MATERIAL FOR THIS TASK:
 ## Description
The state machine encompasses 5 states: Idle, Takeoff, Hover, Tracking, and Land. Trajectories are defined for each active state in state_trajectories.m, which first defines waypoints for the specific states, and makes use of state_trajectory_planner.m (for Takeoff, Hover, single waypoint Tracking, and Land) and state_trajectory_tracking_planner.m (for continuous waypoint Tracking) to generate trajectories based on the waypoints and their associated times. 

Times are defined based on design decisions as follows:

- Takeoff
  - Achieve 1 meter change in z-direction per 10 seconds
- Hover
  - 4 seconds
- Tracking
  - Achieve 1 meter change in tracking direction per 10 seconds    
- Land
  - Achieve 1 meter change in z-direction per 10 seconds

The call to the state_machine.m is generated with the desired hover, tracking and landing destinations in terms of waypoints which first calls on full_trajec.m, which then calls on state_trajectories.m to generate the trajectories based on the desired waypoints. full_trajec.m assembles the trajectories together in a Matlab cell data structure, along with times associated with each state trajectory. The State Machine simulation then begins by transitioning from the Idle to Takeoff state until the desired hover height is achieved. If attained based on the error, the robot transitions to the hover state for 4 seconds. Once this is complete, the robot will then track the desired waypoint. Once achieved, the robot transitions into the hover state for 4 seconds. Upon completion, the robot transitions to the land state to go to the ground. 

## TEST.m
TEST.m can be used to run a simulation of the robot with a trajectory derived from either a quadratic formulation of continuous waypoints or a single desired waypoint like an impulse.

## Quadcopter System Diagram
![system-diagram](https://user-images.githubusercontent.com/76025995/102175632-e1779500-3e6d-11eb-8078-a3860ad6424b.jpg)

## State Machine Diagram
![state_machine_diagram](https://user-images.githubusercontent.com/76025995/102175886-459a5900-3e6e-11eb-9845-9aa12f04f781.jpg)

INSTRUCTIONS TO FOLLOW:
Go through the records above and repeat each one exactly.

TASK RESULT:
 ## Description
The state machine encompasses 5 states: Idle, Takeoff, Hover, Tracking, and Land. Trajectories are defined for each active state in state_trajectories.m, which first defines waypoints for the specific states, and makes use of state_trajectory_planner.m (for Takeoff, Hover, single waypoint Tracking, and Land) and state_trajectory_tracking_planner.m (for continuous waypoint Tracking) to generate trajectories based on the waypoints and their associated times. 

Times are defined based on design decisions as follows:

- Takeoff
  - Achieve 1 meter change in z-direction per 10 seconds
- Hover
  - 4 seconds
- Tracking
  - Achieve 1 meter change in tracking direction per 10 seconds    
- Land
  - Achieve 1 meter change in z-direction per 10 seconds

The call to the state_machine.m is generated with the desired hover, tracking and landing destinations in terms of waypoints which first calls on full_trajec.m, which then calls on state_trajectories.m to generate the trajectories based on the desired waypoints. full_trajec.m assembles the trajectories together in a Matlab cell data structure, along with times associated with each state trajectory. The State Machine simulation then begins by transitioning from the Idle to Takeoff state until the desired hover height is achieved. If attained based on the error, the robot transitions to the hover state for 4 seconds. Once this is complete, the robot will then track the desired waypoint. Once achieved, the robot transitions into the hover state for 4 seconds. Upon completion, the robot transitions to the land state to go to the ground. 

## TEST.m
TEST.m can be used to run a simulation of the robot with a trajectory derived from either a quadratic formulation of continuous waypoints or a single desired waypoint like an impulse.

## Quadcopter System Diagram
![system-diagram](https://user-images.githubusercontent.com/76025995/102175632-e1779500-3e6d-11eb-8078-a3860ad6424b.jpg)

## State Machine Diagram
![state_machine_diagram](https://user-images.githubusercontent.com/76025995/102175886-459a5900-3e6e-11eb-9845-9aa12f04f781.jpg)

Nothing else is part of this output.